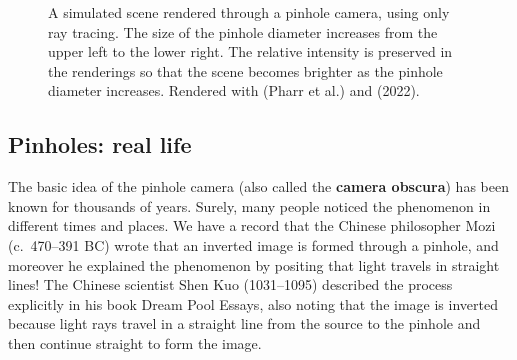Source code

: \documentclass[
  letterpaper,
]{book}
\begin{document}
\begin{figure}


\caption{\label{fig-pinhole-chessset}A simulated scene rendered through
a pinhole camera, using only ray tracing. The size of the pinhole
diameter increases from the upper left to the lower right. The relative
intensity is preserved in the renderings so that the scene becomes
brighter as the pinhole diameter increases. Rendered with (Pharr et al.)
and (2022).}

\end{figure}%

\subsection{Pinholes: real life}\label{pinholes-real-life}

The basic idea of the pinhole camera (also called the \textbf{camera
obscura}) has been known for thousands of years. Surely, many people
noticed the phenomenon in different times and places. We have a record
that the Chinese philosopher Mozi (c.~470--391 BC) wrote that an
inverted image is formed through a pinhole, and moreover he explained
the phenomenon by positing that light travels in straight lines! The
Chinese scientist Shen Kuo (1031--1095) described the process explicitly
in his book Dream Pool Essays, also noting that the image is inverted
because light rays travel in a straight line from the source to the
pinhole and then continue straight to form the image.
\end{document}

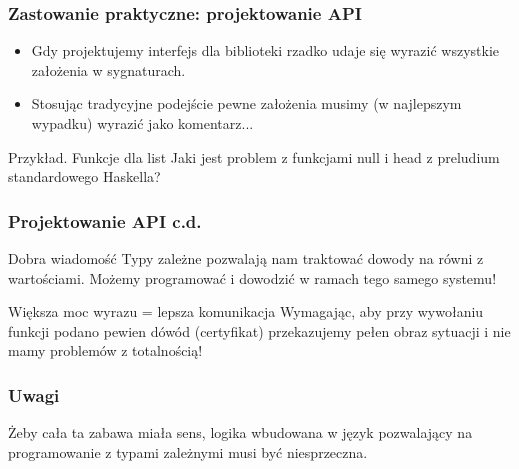 \documentclass{beamer}
\begin{document}
\begin{frame}
\frametitle{Zastowanie praktyczne: projektowanie API}

\begin{itemize}
\item Gdy projektujemy interfejs dla biblioteki 
rzadko udaje się wyrazić wszystkie założenia w sygnaturach.

\item Stosując tradycyjne podejście pewne założenia musimy
(w najlepszym wypadku) wyrazić jako komentarz...
\end{itemize}

\begin{block}{Przykład. Funkcje dla list}
Jaki jest problem z funkcjami null i head z 
preludium standardowego Haskella?
\end{block}



\end{frame}


\begin{frame}
\frametitle{Projektowanie API c.d.}

\begin{block}{Dobra wiadomość}
Typy zależne pozwalają nam traktować dowody na równi z wartościami.
Możemy programować i dowodzić w ramach tego samego systemu!
\end{block}

\begin{block}{Większa moc wyrazu = lepsza komunikacja}
Wymagając, aby przy wywołaniu funkcji podano pewien dówód (certyfikat)
przekazujemy pełen obraz sytuacji i nie mamy problemów z totalnością!
\end{block}


\end{frame}


\begin{frame}
\frametitle{Uwagi}

Żeby cała ta zabawa miała sens, logika wbudowana w
język pozwalający na programowanie z typami zależnymi musi być niesprzeczna.

\end{frame}





\end{document}
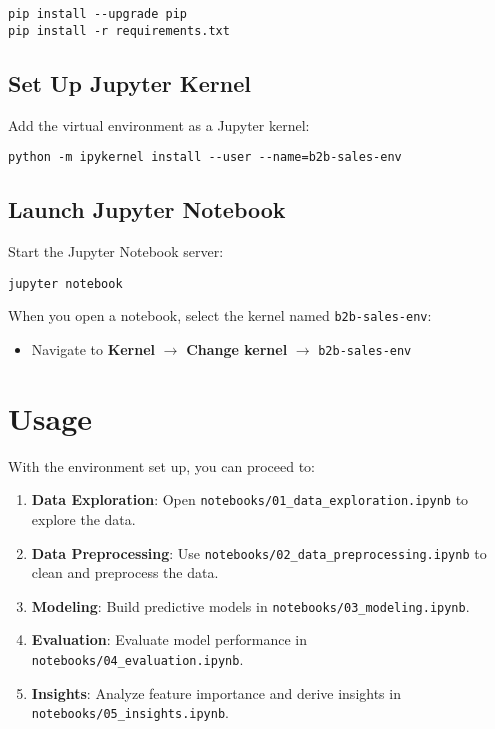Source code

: \documentclass{article}
\begin{document}
\begin{verbatim}
pip install --upgrade pip
pip install -r requirements.txt
\end{verbatim}

\subsection{Set Up Jupyter Kernel}

Add the virtual environment as a Jupyter kernel:

\begin{verbatim}
python -m ipykernel install --user --name=b2b-sales-env
\end{verbatim}

\subsection{Launch Jupyter Notebook}

Start the Jupyter Notebook server:

\begin{verbatim}
jupyter notebook
\end{verbatim}

When you open a notebook, select the kernel named \verb|b2b-sales-env|:

\begin{itemize}
    \item Navigate to \textbf{Kernel} $\rightarrow$ \textbf{Change kernel} $\rightarrow$ \verb|b2b-sales-env|
\end{itemize}

\section{Usage}

With the environment set up, you can proceed to:

\begin{enumerate}
    \item \textbf{Data Exploration}: Open \verb|notebooks/01_data_exploration.ipynb| to explore the data.
    \item \textbf{Data Preprocessing}: Use \verb|notebooks/02_data_preprocessing.ipynb| to clean and preprocess the data.
    \item \textbf{Modeling}: Build predictive models in \verb|notebooks/03_modeling.ipynb|.
    \item \textbf{Evaluation}: Evaluate model performance in \verb|notebooks/04_evaluation.ipynb|.
    \item \textbf{Insights}: Analyze feature importance and derive insights in \verb|notebooks/05_insights.ipynb|.
\end{enumerate}
\end{document}
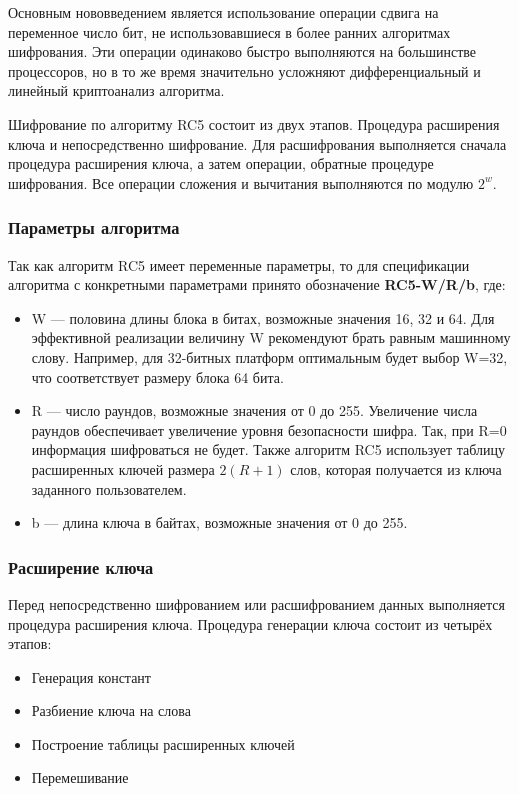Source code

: \documentclass[a4paper]{report}
\begin{document}
Основным нововведением является использование операции сдвига на переменное число бит, не использовавшиеся в более ранних алгоритмах шифрования. Эти операции одинаково быстро выполняются на большинстве процессоров, но в то же время значительно усложняют дифференциальный и линейный криптоанализ алгоритма.

Шифрование по алгоритму RC5 состоит из двух этапов. Процедура расширения ключа и непосредственно шифрование. Для расшифрования выполняется сначала процедура расширения ключа, а затем операции, обратные процедуре шифрования. Все операции сложения и вычитания выполняются по модулю $\displaystyle 2^{w}$. 

\subsubsection{Параметры алгоритма}
Так как алгоритм RC5 имеет переменные параметры, то для спецификации алгоритма с конкретными параметрами принято обозначение \textbf{RC5-W/R/b}, где:
\begin{itemize}
\item W — половина длины блока в битах, возможные значения 16, 32 и 64. Для эффективной реализации величину W рекомендуют брать равным машинному слову. Например, для 32-битных платформ оптимальным будет выбор W=32, что соответствует размеру блока 64 бита.
\item R — число раундов, возможные значения от 0 до 255. Увеличение числа раундов обеспечивает увеличение уровня безопасности шифра. Так, при R=0 информация шифроваться не будет. Также алгоритм RC5 использует таблицу расширенных ключей размера $\displaystyle 2(R+1)$ слов, которая получается из ключа заданного пользователем.
\item b — длина ключа в байтах, возможные значения от 0 до 255.
\end{itemize} 


\subsubsection{Расширение ключа}
Перед непосредственно шифрованием или расшифрованием данных выполняется процедура расширения ключа. Процедура генерации ключа состоит из четырёх этапов: 

\begin{itemize}

\item Генерация констант
\item Разбиение ключа на слова
\item Построение таблицы расширенных ключей
\item Перемешивание

\end{itemize}
\end{document}
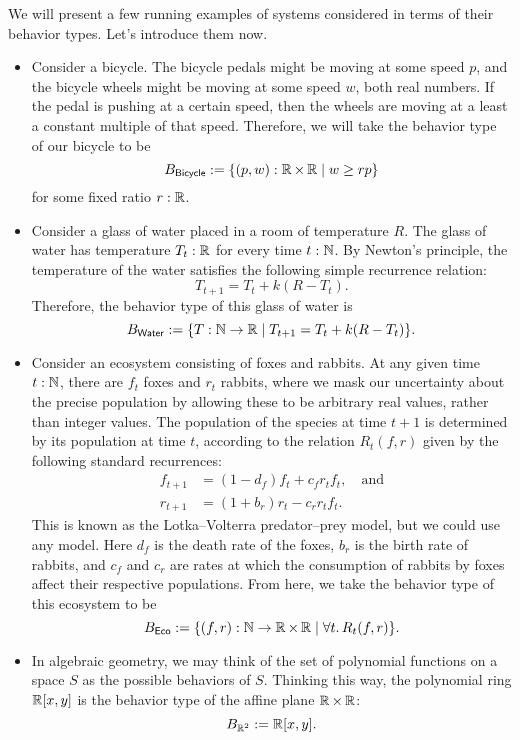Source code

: \begin{ex}
We will present a few running examples of systems considered in terms of their behavior types. Let's introduce them now.

\begin{itemize}
    \item Consider a bicycle. The bicycle pedals might be moving at some speed $p$, and the bicycle wheels might be moving at some speed $w$, both real numbers. If the pedal is pushing at a certain speed, then the wheels are moving at a least a constant multiple of that speed. Therefore, we will take the behavior type of our bicycle to be
    $$B_{\mathsf{{Bicycle}}} := \{(p, w) : \operatorname{\mathbb{R}} \times \operatorname{\mathbb{R}} \mid w \geq rp \}$$
    for some fixed ratio $r : \operatorname{\mathbb{R}}$.
    
    \item Consider a glass of water placed in a room of temperature $R$. The glass of water has temperature $T_t : \operatorname{\mathbb{R}}$ for every time $t : \operatorname{\mathbb{N}}$. By Newton's principle, the temperature of the water satisfies the following simple recurrence relation:
    $$T_{t + 1} = T_t + k(R - T_t).$$
    Therefore, the behavior type of this glass of water is
    $$B_{\mathsf{{Water}}} := \{ T : \operatorname{\mathbb{N}} \to \operatorname{\mathbb{R}} \mid T_{t + 1} = T_t + k(R - T_t)\}.$$
    
    \item Consider an ecosystem consisting of foxes and rabbits. At any given time $t : \operatorname{\mathbb{N}}$, there are $f_t$ foxes and $r_t$ rabbits, where we mask our uncertainty about the precise population by allowing these to be arbitrary real values, rather than integer values. The population of the species at time $t + 1$ is determined by its population at time $t$, according to the relation  $R_t(f, r)$ given by the following standard recurrences:
    \begin{align*}
        f_{t + 1} &= (1 - d_f)f_t + c_f r_t f_t, \quad\text{and} \\
        r_{t + 1} &= (1 + b_r)r_t - c_r r_t f_t.
    \end{align*}
    This is known as the Lotka--Volterra predator--prey model, but we could use any model. Here $d_f$ is the death rate of the foxes, $b_r$ is the birth rate of rabbits, and $c_f$ and $c_r$ are rates at which the consumption of rabbits by foxes affect their respective populations.   From here, we take the behavior type of this ecosystem to be
    $$B_{\mathsf{{Eco}}} := \{(f, r) : \operatorname{\mathbb{N}} \to \operatorname{\mathbb{R}} \times \operatorname{\mathbb{R}} \mid \forall t.\, R_t(f, r)\}.$$
    
    \item In algebraic geometry, we may think of the set of polynomial functions on a space $S$ as the possible behaviors of $S$. Thinking this way, the polynomial ring $\operatorname{\mathbb{R}}[x, y]$ is the behavior type of the affine plane $\operatorname{\mathbb{R}} \times \operatorname{\mathbb{R}}$:
    $$B_{\operatorname{\mathbb{R}}^2} := \operatorname{\mathbb{R}}[x, y].$$
\end{itemize}
\end{ex}

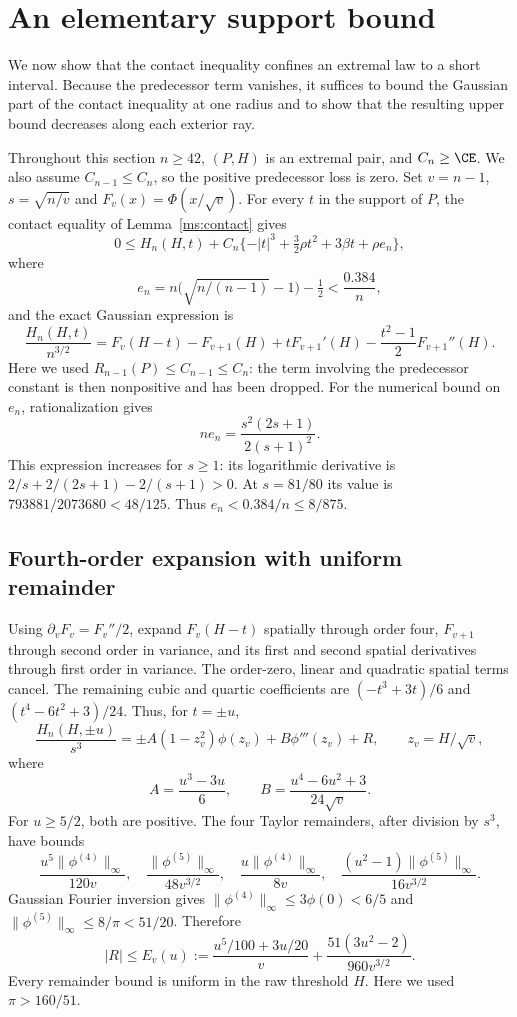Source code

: \section{An elementary support bound}\label{ms:support}

We now show that the contact inequality confines an extremal law to a
short interval. Because the predecessor term vanishes, it suffices to bound
the Gaussian part of the contact inequality at one radius and to show that
the resulting upper bound decreases along each exterior ray.

Throughout this section $n\ge42$, $(P,H)$ is an
extremal pair, and $C_n\ge\CE$. We also assume
$C_{n-1}\le C_n$, so the positive predecessor loss is zero.
Set $v=n-1$, $s=\sqrt{n/v}$ and $F_v(x)=\Phi(x/\sqrt v)$. For every $t$ in
the support of $P$, the contact equality of Lemma~\ref{ms:contact} gives
\begin{equation}\label{ms:04:contact}
 0\le H_n(H,t)+C_n\{-|t|^3+\tfrac32\rho t^2+3\beta t+\rho e_n\},
\end{equation}
where
\[
 e_n=n\bigl(\sqrt{n/(n-1)}-1\bigr)-\tfrac12<\frac{0.384}{n},
\]
and the exact Gaussian expression is
\[
 \frac{H_n(H,t)}{n^{3/2}}
 =F_v(H-t)-F_{v+1}(H)+tF_{v+1}'(H)
       -\frac{t^2-1}{2}F_{v+1}''(H).
\]
Here we used $R_{n-1}(P)\le C_{n-1}\le C_n$: the term involving the
predecessor constant is then nonpositive and has been dropped.
For the numerical bound on $e_n$, rationalization gives
\[
 ne_n=\frac{s^2(2s+1)}{2(s+1)^2}.
\]
This expression increases for $s\ge1$: its logarithmic derivative is
$2/s+2/(2s+1)-2/(s+1)>0$. At $s=81/80$ its value is
$793881/2073680<48/125$. Thus $e_n<0.384/n\le8/875$.

\subsection{Fourth-order expansion with uniform remainder}
Using $\partial_vF_v=F_v''/2$, expand $F_v(H-t)$ spatially through order
four, $F_{v+1}$ through second order in variance, and its first and second
spatial derivatives through first order in variance. The order-zero, linear
and quadratic spatial terms cancel. The remaining cubic and quartic
coefficients are $(-t^3+3t)/6$ and $(t^4-6t^2+3)/24$. Thus, for $t=\pm u$,
\begin{equation}\label{ms:04:expansion}
 \frac{H_n(H,\pm u)}{s^3}
  =\pm A(1-z_v^2)\phi(z_v)+B\phi'''(z_v)+R,\qquad z_v=H/\sqrt v,
\end{equation}
where
\[
 A=\frac{u^3-3u}{6},\qquad B=\frac{u^4-6u^2+3}{24\sqrt v}.
\]
For $u\ge5/2$, both are positive. The four Taylor remainders, after division
by $s^3$, have bounds
\[
 \frac{u^5\|\phi^{(4)}\|_\infty}{120v},\quad
 \frac{\|\phi^{(5)}\|_\infty}{48v^{3/2}},\quad
 \frac{u\|\phi^{(4)}\|_\infty}{8v},\quad
 \frac{(u^2-1)\|\phi^{(5)}\|_\infty}{16v^{3/2}}.
\]
Gaussian Fourier inversion gives
$\|\phi^{(4)}\|_\infty\le3\phi(0)<6/5$ and
$\|\phi^{(5)}\|_\infty\le8/\pi<51/20$. Therefore
\begin{equation}\label{ms:04:error}
 |R|\le E_v(u):=\frac{u^5/100+3u/20}{v}
       +\frac{51(3u^2-2)}{960v^{3/2}}.
\end{equation}
Every remainder bound is uniform in the raw threshold $H$.
Here we used $\pi>160/51$.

..........

◆ PROBLEM TO SOLVE ◆
Repeat exactly the lines above from the one with "term involving the" up to and including the one with "first and second". No other line belongs in the reply.

◆ ANSWER TO THE PROBLEM ◆
Here we used $R_{n-1}(P)\le C_{n-1}\le C_n$: the term involving the
predecessor constant is then nonpositive and has been dropped.
For the numerical bound on $e_n$, rationalization gives
\[
 ne_n=\frac{s^2(2s+1)}{2(s+1)^2}.
\]
This expression increases for $s\ge1$: its logarithmic derivative is
$2/s+2/(2s+1)-2/(s+1)>0$. At $s=81/80$ its value is
$793881/2073680<48/125$. Thus $e_n<0.384/n\le8/875$.

\subsection{Fourth-order expansion with uniform remainder}
Using $\partial_vF_v=F_v''/2$, expand $F_v(H-t)$ spatially through order
four, $F_{v+1}$ through second order in variance, and its first and second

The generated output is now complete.